# What is needed
Output every record precisely.

Plain-text document sources:
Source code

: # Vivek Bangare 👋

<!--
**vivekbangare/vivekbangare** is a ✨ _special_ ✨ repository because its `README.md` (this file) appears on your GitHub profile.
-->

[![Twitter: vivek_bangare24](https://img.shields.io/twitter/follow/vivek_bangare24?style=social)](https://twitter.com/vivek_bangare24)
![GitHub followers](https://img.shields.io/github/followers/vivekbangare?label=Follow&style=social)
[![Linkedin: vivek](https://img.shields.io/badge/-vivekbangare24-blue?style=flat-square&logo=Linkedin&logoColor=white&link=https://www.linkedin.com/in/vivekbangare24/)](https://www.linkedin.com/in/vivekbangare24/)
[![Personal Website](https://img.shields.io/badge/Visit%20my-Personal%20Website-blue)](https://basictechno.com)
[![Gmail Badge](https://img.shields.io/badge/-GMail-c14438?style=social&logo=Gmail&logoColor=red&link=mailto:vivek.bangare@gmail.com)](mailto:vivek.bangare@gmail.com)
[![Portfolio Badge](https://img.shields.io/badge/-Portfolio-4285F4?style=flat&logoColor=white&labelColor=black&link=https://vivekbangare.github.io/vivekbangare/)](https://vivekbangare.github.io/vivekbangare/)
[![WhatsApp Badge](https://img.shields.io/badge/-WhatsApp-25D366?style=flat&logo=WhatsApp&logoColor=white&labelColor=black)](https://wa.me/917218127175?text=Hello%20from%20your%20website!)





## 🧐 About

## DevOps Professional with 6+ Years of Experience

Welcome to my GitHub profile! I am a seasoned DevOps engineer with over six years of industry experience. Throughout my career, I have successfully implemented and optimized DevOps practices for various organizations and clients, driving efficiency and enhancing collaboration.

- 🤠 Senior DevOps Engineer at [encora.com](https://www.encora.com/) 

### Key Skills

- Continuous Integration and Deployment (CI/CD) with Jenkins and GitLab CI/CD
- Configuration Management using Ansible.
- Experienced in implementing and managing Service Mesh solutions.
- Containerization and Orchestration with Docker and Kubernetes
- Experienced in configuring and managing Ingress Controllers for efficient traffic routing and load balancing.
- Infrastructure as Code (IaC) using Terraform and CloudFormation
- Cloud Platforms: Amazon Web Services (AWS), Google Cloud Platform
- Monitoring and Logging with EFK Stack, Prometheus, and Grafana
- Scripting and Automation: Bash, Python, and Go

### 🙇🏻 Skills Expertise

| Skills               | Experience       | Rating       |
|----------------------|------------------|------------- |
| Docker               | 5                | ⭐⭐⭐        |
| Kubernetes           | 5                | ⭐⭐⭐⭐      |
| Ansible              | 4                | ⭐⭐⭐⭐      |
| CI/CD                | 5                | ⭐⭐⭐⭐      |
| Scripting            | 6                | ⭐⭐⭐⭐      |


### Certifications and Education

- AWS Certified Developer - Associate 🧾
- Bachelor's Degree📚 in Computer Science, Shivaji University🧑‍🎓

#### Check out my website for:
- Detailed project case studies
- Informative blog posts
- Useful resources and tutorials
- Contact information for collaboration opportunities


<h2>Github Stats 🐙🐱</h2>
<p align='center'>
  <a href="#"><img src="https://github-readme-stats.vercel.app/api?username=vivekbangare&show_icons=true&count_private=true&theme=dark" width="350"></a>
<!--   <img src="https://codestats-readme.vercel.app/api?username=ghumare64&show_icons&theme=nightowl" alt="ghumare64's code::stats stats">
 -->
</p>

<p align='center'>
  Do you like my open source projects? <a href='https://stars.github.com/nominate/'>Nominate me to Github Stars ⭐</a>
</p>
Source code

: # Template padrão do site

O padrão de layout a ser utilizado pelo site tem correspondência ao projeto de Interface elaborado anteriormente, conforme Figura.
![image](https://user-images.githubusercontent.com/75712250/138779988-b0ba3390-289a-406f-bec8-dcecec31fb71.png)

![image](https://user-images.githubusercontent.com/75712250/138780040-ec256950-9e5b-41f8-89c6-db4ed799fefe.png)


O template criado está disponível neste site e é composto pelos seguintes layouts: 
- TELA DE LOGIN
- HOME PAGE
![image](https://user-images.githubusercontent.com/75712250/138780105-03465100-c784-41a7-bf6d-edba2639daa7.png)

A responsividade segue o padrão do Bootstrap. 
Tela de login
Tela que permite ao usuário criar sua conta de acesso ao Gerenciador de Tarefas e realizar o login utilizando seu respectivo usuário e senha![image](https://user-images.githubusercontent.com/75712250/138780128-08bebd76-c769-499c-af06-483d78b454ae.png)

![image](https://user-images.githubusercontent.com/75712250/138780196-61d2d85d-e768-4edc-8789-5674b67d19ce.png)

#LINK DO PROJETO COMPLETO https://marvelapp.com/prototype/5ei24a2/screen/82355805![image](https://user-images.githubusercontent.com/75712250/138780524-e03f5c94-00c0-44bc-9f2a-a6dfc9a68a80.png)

# Response area
Source code

: # Vivek Bangare 👋

<!--
**vivekbangare/vivekbangare** is a ✨ _special_ ✨ repository because its `README.md` (this file) appears on your GitHub profile.
-->

[![Twitter: vivek_bangare24](https://img.shields.io/twitter/follow/vivek_bangare24?style=social)](https://twitter.com/vivek_bangare24)
![GitHub followers](https://img.shields.io/github/followers/vivekbangare?label=Follow&style=social)
[![Linkedin: vivek](https://img.shields.io/badge/-vivekbangare24-blue?style=flat-square&logo=Linkedin&logoColor=white&link=https://www.linkedin.com/in/vivekbangare24/)](https://www.linkedin.com/in/vivekbangare24/)
[![Personal Website](https://img.shields.io/badge/Visit%20my-Personal%20Website-blue)](https://basictechno.com)
[![Gmail Badge](https://img.shields.io/badge/-GMail-c14438?style=social&logo=Gmail&logoColor=red&link=mailto:vivek.bangare@gmail.com)](mailto:vivek.bangare@gmail.com)
[![Portfolio Badge](https://img.shields.io/badge/-Portfolio-4285F4?style=flat&logoColor=white&labelColor=black&link=https://vivekbangare.github.io/vivekbangare/)](https://vivekbangare.github.io/vivekbangare/)
[![WhatsApp Badge](https://img.shields.io/badge/-WhatsApp-25D366?style=flat&logo=WhatsApp&logoColor=white&labelColor=black)](https://wa.me/917218127175?text=Hello%20from%20your%20website!)





## 🧐 About

## DevOps Professional with 6+ Years of Experience

Welcome to my GitHub profile! I am a seasoned DevOps engineer with over six years of industry experience. Throughout my career, I have successfully implemented and optimized DevOps practices for various organizations and clients, driving efficiency and enhancing collaboration.

- 🤠 Senior DevOps Engineer at [encora.com](https://www.encora.com/) 

### Key Skills

- Continuous Integration and Deployment (CI/CD) with Jenkins and GitLab CI/CD
- Configuration Management using Ansible.
- Experienced in implementing and managing Service Mesh solutions.
- Containerization and Orchestration with Docker and Kubernetes
- Experienced in configuring and managing Ingress Controllers for efficient traffic routing and load balancing.
- Infrastructure as Code (IaC) using Terraform and CloudFormation
- Cloud Platforms: Amazon Web Services (AWS), Google Cloud Platform
- Monitoring and Logging with EFK Stack, Prometheus, and Grafana
- Scripting and Automation: Bash, Python, and Go

### 🙇🏻 Skills Expertise

| Skills               | Experience       | Rating       |
|----------------------|------------------|------------- |
| Docker               | 5                | ⭐⭐⭐        |
| Kubernetes           | 5                | ⭐⭐⭐⭐      |
| Ansible              | 4                | ⭐⭐⭐⭐      |
| CI/CD                | 5                | ⭐⭐⭐⭐      |
| Scripting            | 6                | ⭐⭐⭐⭐      |


### Certifications and Education

- AWS Certified Developer - Associate 🧾
- Bachelor's Degree📚 in Computer Science, Shivaji University🧑‍🎓

#### Check out my website for:
- Detailed project case studies
- Informative blog posts
- Useful resources and tutorials
- Contact information for collaboration opportunities


<h2>Github Stats 🐙🐱</h2>
<p align='center'>
  <a href="#"><img src="https://github-readme-stats.vercel.app/api?username=vivekbangare&show_icons=true&count_private=true&theme=dark" width="350"></a>
<!--   <img src="https://codestats-readme.vercel.app/api?username=ghumare64&show_icons&theme=nightowl" alt="ghumare64's code::stats stats">
 -->
</p>

<p align='center'>
  Do you like my open source projects? <a href='https://stars.github.com/nominate/'>Nominate me to Github Stars ⭐</a>
</p>
Source code

: # Template padrão do site

O padrão de layout a ser utilizado pelo site tem correspondência ao projeto de Interface elaborado anteriormente, conforme Figura.
![image](https://user-images.githubusercontent.com/75712250/138779988-b0ba3390-289a-406f-bec8-dcecec31fb71.png)

![image](https://user-images.githubusercontent.com/75712250/138780040-ec256950-9e5b-41f8-89c6-db4ed799fefe.png)


O template criado está disponível neste site e é composto pelos seguintes layouts: 
- TELA DE LOGIN
- HOME PAGE
![image](https://user-images.githubusercontent.com/75712250/138780105-03465100-c784-41a7-bf6d-edba2639daa7.png)

A responsividade segue o padrão do Bootstrap. 
Tela de login
Tela que permite ao usuário criar sua conta de acesso ao Gerenciador de Tarefas e realizar o login utilizando seu respectivo usuário e senha![image](https://user-images.githubusercontent.com/75712250/138780128-08bebd76-c769-499c-af06-483d78b454ae.png)

![image](https://user-images.githubusercontent.com/75712250/138780196-61d2d85d-e768-4edc-8789-5674b67d19ce.png)

#LINK DO PROJETO COMPLETO https://marvelapp.com/prototype/5ei24a2/screen/82355805![image](https://user-images.githubusercontent.com/75712250/138780524-e03f5c94-00c0-44bc-9f2a-a6dfc9a68a80.png)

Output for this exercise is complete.